TRY IT => Go through the records and filter out every line lacking the word "also"; copy the lines that remain.

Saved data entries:
------------------------------
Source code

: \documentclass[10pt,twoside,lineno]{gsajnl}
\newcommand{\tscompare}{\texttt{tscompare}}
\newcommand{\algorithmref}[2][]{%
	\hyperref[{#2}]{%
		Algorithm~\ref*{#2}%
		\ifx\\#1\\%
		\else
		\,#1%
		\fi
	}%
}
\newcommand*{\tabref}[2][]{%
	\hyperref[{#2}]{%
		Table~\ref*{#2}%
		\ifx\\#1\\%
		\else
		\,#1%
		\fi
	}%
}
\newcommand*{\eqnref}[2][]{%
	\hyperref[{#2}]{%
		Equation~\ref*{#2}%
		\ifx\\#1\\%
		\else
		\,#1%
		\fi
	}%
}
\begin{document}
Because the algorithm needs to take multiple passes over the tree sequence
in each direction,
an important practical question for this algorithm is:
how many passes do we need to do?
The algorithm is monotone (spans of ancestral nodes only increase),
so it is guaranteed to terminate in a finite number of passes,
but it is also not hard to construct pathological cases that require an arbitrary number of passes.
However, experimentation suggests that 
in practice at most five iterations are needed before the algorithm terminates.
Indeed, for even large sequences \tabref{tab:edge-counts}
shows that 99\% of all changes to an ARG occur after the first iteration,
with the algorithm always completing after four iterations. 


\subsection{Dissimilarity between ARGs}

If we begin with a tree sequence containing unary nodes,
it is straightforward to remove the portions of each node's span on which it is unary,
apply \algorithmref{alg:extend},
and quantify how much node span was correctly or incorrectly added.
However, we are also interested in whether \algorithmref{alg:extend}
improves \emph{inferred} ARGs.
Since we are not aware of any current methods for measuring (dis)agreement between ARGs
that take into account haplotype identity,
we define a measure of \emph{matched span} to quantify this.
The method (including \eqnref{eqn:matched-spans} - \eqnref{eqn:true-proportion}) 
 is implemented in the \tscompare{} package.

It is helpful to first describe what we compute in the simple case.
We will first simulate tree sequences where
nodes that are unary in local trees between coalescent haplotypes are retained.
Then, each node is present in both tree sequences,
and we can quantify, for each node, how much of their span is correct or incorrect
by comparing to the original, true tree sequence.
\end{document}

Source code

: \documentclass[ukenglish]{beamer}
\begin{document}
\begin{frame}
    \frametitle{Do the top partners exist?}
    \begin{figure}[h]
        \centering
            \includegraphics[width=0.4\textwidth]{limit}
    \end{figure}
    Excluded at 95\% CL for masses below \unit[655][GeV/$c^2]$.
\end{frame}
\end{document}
------------------------------
RESPONSE BOX =>
but it is also not hard to construct pathological cases that require an arbitrary number of passes.
However, we are also interested in whether \algorithmref{alg:extend}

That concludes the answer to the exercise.